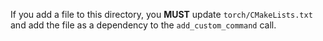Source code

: If you add a file to this directory, you **MUST** update
`torch/CMakeLists.txt` and add the file as a dependency to
the `add_custom_command` call.
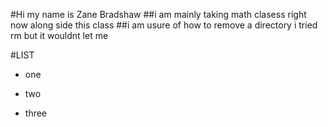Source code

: #Hi my name is Zane Bradshaw
##i am mainly taking math clasess right now along side this class
##i am usure of how to remove a directory i tried rm but it wouldnt let me




#LIST
- one
* two
+ three

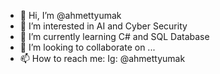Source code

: - 👋 Hi, I’m @ahmettyumak
- 👀 I’m interested in AI and Cyber Security
- 🌱 I’m currently learning C# and SQL Database
- 💞️ I’m looking to collaborate on ...
- 📫 How to reach me: Ig: @ahmettyumak

<!---
ahmettyumak/ahmettyumak is a ✨ special ✨ repository because its `README.md` (this file) appears on your GitHub profile.
You can click the Preview link to take a look at your changes.
--->
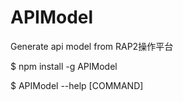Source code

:# APIModel
Generate api model from RAP2操作平台

$ npm install -g APIModel

$ APIModel --help [COMMAND]
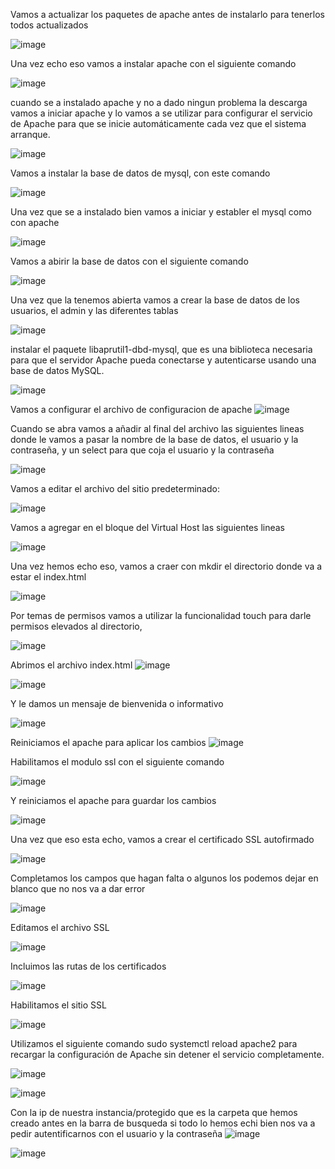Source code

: Vamos a actualizar los paquetes de apache antes de instalarlo para tenerlos todos actualizados

![image](https://github.com/user-attachments/assets/e2f5c111-34c9-46eb-a918-04f7f25aa68e)

Una vez echo eso vamos a instalar apache con el siguiente comando

![image](https://github.com/user-attachments/assets/c5b4d794-c2cc-4515-8a88-5b343ea04e59)

cuando se a instalado apache y no a dado ningun problema la descarga vamos a iniciar apache y 
lo vamos a se utilizar para configurar el servicio de Apache para que se inicie automáticamente cada vez que el sistema arranque.

![image](https://github.com/user-attachments/assets/51b35c8d-d1af-413d-b79f-b20e1e16aeee)

Vamos a instalar la base de datos de mysql, con este comando

![image](https://github.com/user-attachments/assets/18465fc7-255f-4cea-ab5f-12229fd1c1f0)

Una vez que se a instalado bien vamos a iniciar y establer el mysql como con apache 

![image](https://github.com/user-attachments/assets/a8f3255c-eff8-4140-a456-6412ccafa7e2)

Vamos a abirir la base de datos con el siguiente comando

![image](https://github.com/user-attachments/assets/7534cab8-9b6f-4b5c-86d1-6e262ac59e8e)

Una vez que la tenemos abierta vamos a crear la base de datos de los usuarios, el admin
y las diferentes tablas 

![image](https://github.com/user-attachments/assets/f69a3404-4dd3-4bea-ac00-9c25865637fc)

instalar el paquete libaprutil1-dbd-mysql, que es una biblioteca necesaria para que el servidor Apache pueda conectarse y autenticarse usando una base de datos MySQL.

![image](https://github.com/user-attachments/assets/518c3f26-5484-4864-9043-254f93f3e76a)

Vamos a configurar el archivo de configuracion de apache 
![image](https://github.com/user-attachments/assets/c1fa1443-1aa1-4203-a807-52e81b5524ab)

Cuando se abra vamos a añadir al final del archivo las siguientes lineas donde le vamos a pasar la nombre de la base de datos,
el usuario y la contraseña, y un select para que coja el usuario y la contraseña

![image](https://github.com/user-attachments/assets/2fb70d0c-2938-4e9a-b9c9-b83d75102332)

Vamos a editar el archivo del sitio predeterminado:

![image](https://github.com/user-attachments/assets/0a550c31-b5dc-42cd-84f3-231a52d8b050)

Vamos a agregar en el bloque del Virtual Host las siguientes lineas

![image](https://github.com/user-attachments/assets/d1fd4afa-479f-40f7-b291-b229708cc97e)

Una vez hemos echo eso, vamos a craer con mkdir el directorio donde va a estar el index.html

![image](https://github.com/user-attachments/assets/85d1096d-a6e9-4c32-a555-dcc424c65b73)

Por temas de permisos vamos a utilizar la funcionalidad touch para darle permisos elevados al directorio,

![image](https://github.com/user-attachments/assets/fd8e76ff-6be6-4400-a3fd-fdf9c3cd0cd2)

Abrimos el archivo index.html 
![image](https://github.com/user-attachments/assets/a7ed77a9-5b91-4cb6-849f-3e5ef5e4d626)

![image](https://github.com/user-attachments/assets/6e11fc62-706c-4432-adf9-b2e282a66975)

Y le damos un mensaje de bienvenida o informativo

![image](https://github.com/user-attachments/assets/3e028f38-d0e6-43dd-948b-0cd096e0d306)

Reiniciamos el apache para aplicar los cambios 
![image](https://github.com/user-attachments/assets/b5263d96-7ee8-4efd-96ab-6893c7c6cbf4)

Habilitamos el modulo ssl con el siguiente comando

![image](https://github.com/user-attachments/assets/9c633b7d-d4e2-46cb-8776-26700577d956)

Y reiniciamos el apache para guardar los cambios

![image](https://github.com/user-attachments/assets/417233ac-0a6b-4acd-8880-ebd43b517cc4)

Una vez que eso esta echo, vamos a crear el certificado SSL autofirmado

![image](https://github.com/user-attachments/assets/9f135a78-69d6-4046-bcf9-83273de0c7fa)

Completamos los campos que hagan falta o algunos los podemos dejar en blanco que no nos va a dar error

![image](https://github.com/user-attachments/assets/cabc3bb3-f98c-4d27-be65-253dd64f5e7f)

Editamos el archivo SSL

![image](https://github.com/user-attachments/assets/2f0ffaef-0da3-4334-bf08-a7ccb4853282)

Incluimos las rutas de los certificados

![image](https://github.com/user-attachments/assets/9c735e8e-2d4d-4089-b720-98d43ddb2c7a)

Habilitamos el sitio SSL

![image](https://github.com/user-attachments/assets/bacccf7f-d4b9-414b-bda5-6fb5ead6ab8b)

Utilizamos el siguiente comando sudo systemctl reload apache2 para recargar la configuración de Apache sin detener el servicio completamente.

![image](https://github.com/user-attachments/assets/19897122-8676-4dc4-8e8f-1e8ad0727619)


![image](https://github.com/user-attachments/assets/43269691-27c6-4d99-befb-e57999bf0f39)

Con la ip de nuestra instancia/protegido que es la carpeta que hemos creado antes en la barra de busqueda si todo lo hemos echi bien nos va a pedir autentificarnos con el usuario y la contraseña
![image](https://github.com/user-attachments/assets/b37d6bc7-6f17-42d5-974d-be8e0bba6197)

![image](https://github.com/user-attachments/assets/b7aa660b-8549-42b3-ba9a-5861707626e8)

Problem details: Among the lines above, which contain the word "this"? Copy every one.

Task response:
: If you add a file to this directory, you **MUST** update
##i am mainly taking math clasess right now along side this class
ahmettyumak/ahmettyumak is a ✨ special ✨ repository because its `README.md` (this file) appears on your GitHub profile.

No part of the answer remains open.